Data listing section start

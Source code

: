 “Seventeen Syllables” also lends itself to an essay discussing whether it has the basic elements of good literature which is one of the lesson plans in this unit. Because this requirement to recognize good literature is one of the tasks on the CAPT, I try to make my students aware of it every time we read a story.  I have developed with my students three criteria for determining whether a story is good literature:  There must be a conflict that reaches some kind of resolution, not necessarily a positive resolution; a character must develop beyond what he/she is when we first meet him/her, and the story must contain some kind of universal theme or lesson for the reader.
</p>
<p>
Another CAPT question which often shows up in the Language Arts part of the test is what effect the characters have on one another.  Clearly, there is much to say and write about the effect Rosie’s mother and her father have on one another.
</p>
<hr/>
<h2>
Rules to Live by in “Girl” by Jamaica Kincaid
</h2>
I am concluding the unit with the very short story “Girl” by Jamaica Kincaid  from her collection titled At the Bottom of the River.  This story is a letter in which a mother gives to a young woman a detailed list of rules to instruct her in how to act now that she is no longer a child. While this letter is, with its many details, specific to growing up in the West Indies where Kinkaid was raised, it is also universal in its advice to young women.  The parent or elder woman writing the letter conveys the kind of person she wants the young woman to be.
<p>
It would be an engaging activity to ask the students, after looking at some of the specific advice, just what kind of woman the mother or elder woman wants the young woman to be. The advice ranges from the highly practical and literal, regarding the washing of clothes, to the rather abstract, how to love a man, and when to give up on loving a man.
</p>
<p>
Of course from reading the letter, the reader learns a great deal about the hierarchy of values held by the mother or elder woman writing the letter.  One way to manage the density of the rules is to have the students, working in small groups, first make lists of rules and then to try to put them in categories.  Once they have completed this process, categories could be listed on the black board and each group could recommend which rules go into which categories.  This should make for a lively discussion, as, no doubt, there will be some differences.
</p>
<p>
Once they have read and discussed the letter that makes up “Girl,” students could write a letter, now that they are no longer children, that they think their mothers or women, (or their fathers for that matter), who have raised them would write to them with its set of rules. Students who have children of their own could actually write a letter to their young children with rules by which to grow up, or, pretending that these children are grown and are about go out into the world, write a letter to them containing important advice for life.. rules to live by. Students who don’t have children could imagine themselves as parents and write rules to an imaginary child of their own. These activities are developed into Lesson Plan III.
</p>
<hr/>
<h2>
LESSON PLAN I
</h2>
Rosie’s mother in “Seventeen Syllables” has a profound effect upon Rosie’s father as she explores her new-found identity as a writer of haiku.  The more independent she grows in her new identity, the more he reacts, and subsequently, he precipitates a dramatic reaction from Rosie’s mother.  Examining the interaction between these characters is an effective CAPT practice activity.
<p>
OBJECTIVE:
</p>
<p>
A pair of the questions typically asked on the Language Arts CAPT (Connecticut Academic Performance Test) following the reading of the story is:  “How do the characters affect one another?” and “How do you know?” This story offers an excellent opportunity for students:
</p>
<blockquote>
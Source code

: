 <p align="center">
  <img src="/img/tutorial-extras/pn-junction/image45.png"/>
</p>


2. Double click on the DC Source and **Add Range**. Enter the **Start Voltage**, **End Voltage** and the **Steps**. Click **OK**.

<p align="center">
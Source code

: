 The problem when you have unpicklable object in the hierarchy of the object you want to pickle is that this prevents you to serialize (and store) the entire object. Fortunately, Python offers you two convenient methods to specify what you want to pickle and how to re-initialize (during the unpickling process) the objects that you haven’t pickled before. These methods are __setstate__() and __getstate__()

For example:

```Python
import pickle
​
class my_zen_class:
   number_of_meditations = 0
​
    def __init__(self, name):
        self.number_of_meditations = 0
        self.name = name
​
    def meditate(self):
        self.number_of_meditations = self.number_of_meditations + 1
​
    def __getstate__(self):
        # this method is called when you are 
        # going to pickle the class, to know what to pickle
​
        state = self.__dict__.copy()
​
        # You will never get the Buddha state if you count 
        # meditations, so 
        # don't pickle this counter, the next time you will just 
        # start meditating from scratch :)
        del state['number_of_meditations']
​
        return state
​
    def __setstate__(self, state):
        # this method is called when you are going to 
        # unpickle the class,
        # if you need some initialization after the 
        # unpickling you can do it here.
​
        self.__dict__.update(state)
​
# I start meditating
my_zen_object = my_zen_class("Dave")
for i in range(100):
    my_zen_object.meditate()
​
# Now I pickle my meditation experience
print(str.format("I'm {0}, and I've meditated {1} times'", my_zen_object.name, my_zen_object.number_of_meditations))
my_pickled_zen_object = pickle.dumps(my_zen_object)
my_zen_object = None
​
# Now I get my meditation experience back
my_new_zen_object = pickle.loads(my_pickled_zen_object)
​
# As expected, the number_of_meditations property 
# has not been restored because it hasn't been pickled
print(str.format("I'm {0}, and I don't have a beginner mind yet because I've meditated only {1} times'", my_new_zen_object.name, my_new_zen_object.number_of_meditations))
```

Data listing section end

> **Work instruction**
Print each entry above again, exactly as it was given.

> **Your solution**
Source code

: “Seventeen Syllables” also lends itself to an essay discussing whether it has the basic elements of good literature which is one of the lesson plans in this unit. Because this requirement to recognize good literature is one of the tasks on the CAPT, I try to make my students aware of it every time we read a story.  I have developed with my students three criteria for determining whether a story is good literature:  There must be a conflict that reaches some kind of resolution, not necessarily a positive resolution; a character must develop beyond what he/she is when we first meet him/her, and the story must contain some kind of universal theme or lesson for the reader.
</p>
<p>
Another CAPT question which often shows up in the Language Arts part of the test is what effect the characters have on one another.  Clearly, there is much to say and write about the effect Rosie’s mother and her father have on one another.
</p>
<hr/>
<h2>
Rules to Live by in “Girl” by Jamaica Kincaid
</h2>
I am concluding the unit with the very short story “Girl” by Jamaica Kincaid  from her collection titled At the Bottom of the River.  This story is a letter in which a mother gives to a young woman a detailed list of rules to instruct her in how to act now that she is no longer a child. While this letter is, with its many details, specific to growing up in the West Indies where Kinkaid was raised, it is also universal in its advice to young women.  The parent or elder woman writing the letter conveys the kind of person she wants the young woman to be.
<p>
It would be an engaging activity to ask the students, after looking at some of the specific advice, just what kind of woman the mother or elder woman wants the young woman to be. The advice ranges from the highly practical and literal, regarding the washing of clothes, to the rather abstract, how to love a man, and when to give up on loving a man.
</p>
<p>
Of course from reading the letter, the reader learns a great deal about the hierarchy of values held by the mother or elder woman writing the letter.  One way to manage the density of the rules is to have the students, working in small groups, first make lists of rules and then to try to put them in categories.  Once they have completed this process, categories could be listed on the black board and each group could recommend which rules go into which categories.  This should make for a lively discussion, as, no doubt, there will be some differences.
</p>
<p>
Once they have read and discussed the letter that makes up “Girl,” students could write a letter, now that they are no longer children, that they think their mothers or women, (or their fathers for that matter), who have raised them would write to them with its set of rules. Students who have children of their own could actually write a letter to their young children with rules by which to grow up, or, pretending that these children are grown and are about go out into the world, write a letter to them containing important advice for life.. rules to live by. Students who don’t have children could imagine themselves as parents and write rules to an imaginary child of their own. These activities are developed into Lesson Plan III.
</p>
<hr/>
<h2>
LESSON PLAN I
</h2>
Rosie’s mother in “Seventeen Syllables” has a profound effect upon Rosie’s father as she explores her new-found identity as a writer of haiku.  The more independent she grows in her new identity, the more he reacts, and subsequently, he precipitates a dramatic reaction from Rosie’s mother.  Examining the interaction between these characters is an effective CAPT practice activity.
<p>
OBJECTIVE:
</p>
<p>
A pair of the questions typically asked on the Language Arts CAPT (Connecticut Academic Performance Test) following the reading of the story is:  “How do the characters affect one another?” and “How do you know?” This story offers an excellent opportunity for students:
</p>
<blockquote>
Source code

: <p align="center">
  <img src="/img/tutorial-extras/pn-junction/image45.png"/>
</p>


2. Double click on the DC Source and **Add Range**. Enter the **Start Voltage**, **End Voltage** and the **Steps**. Click **OK**.

<p align="center">
Source code

: The problem when you have unpicklable object in the hierarchy of the object you want to pickle is that this prevents you to serialize (and store) the entire object. Fortunately, Python offers you two convenient methods to specify what you want to pickle and how to re-initialize (during the unpickling process) the objects that you haven’t pickled before. These methods are __setstate__() and __getstate__()

For example:

```Python
import pickle
​
class my_zen_class:
   number_of_meditations = 0
​
    def __init__(self, name):
        self.number_of_meditations = 0
        self.name = name
​
    def meditate(self):
        self.number_of_meditations = self.number_of_meditations + 1
​
    def __getstate__(self):
        # this method is called when you are 
        # going to pickle the class, to know what to pickle
​
        state = self.__dict__.copy()
​
        # You will never get the Buddha state if you count 
        # meditations, so 
        # don't pickle this counter, the next time you will just 
        # start meditating from scratch :)
        del state['number_of_meditations']
​
        return state
​
    def __setstate__(self, state):
        # this method is called when you are going to 
        # unpickle the class,
        # if you need some initialization after the 
        # unpickling you can do it here.
​
        self.__dict__.update(state)
​
# I start meditating
my_zen_object = my_zen_class("Dave")
for i in range(100):
    my_zen_object.meditate()
​
# Now I pickle my meditation experience
print(str.format("I'm {0}, and I've meditated {1} times'", my_zen_object.name, my_zen_object.number_of_meditations))
my_pickled_zen_object = pickle.dumps(my_zen_object)
my_zen_object = None
​
# Now I get my meditation experience back
my_new_zen_object = pickle.loads(my_pickled_zen_object)
​
# As expected, the number_of_meditations property 
# has not been restored because it hasn't been pickled
print(str.format("I'm {0}, and I don't have a beginner mind yet because I've meditated only {1} times'", my_new_zen_object.name, my_new_zen_object.number_of_meditations))
```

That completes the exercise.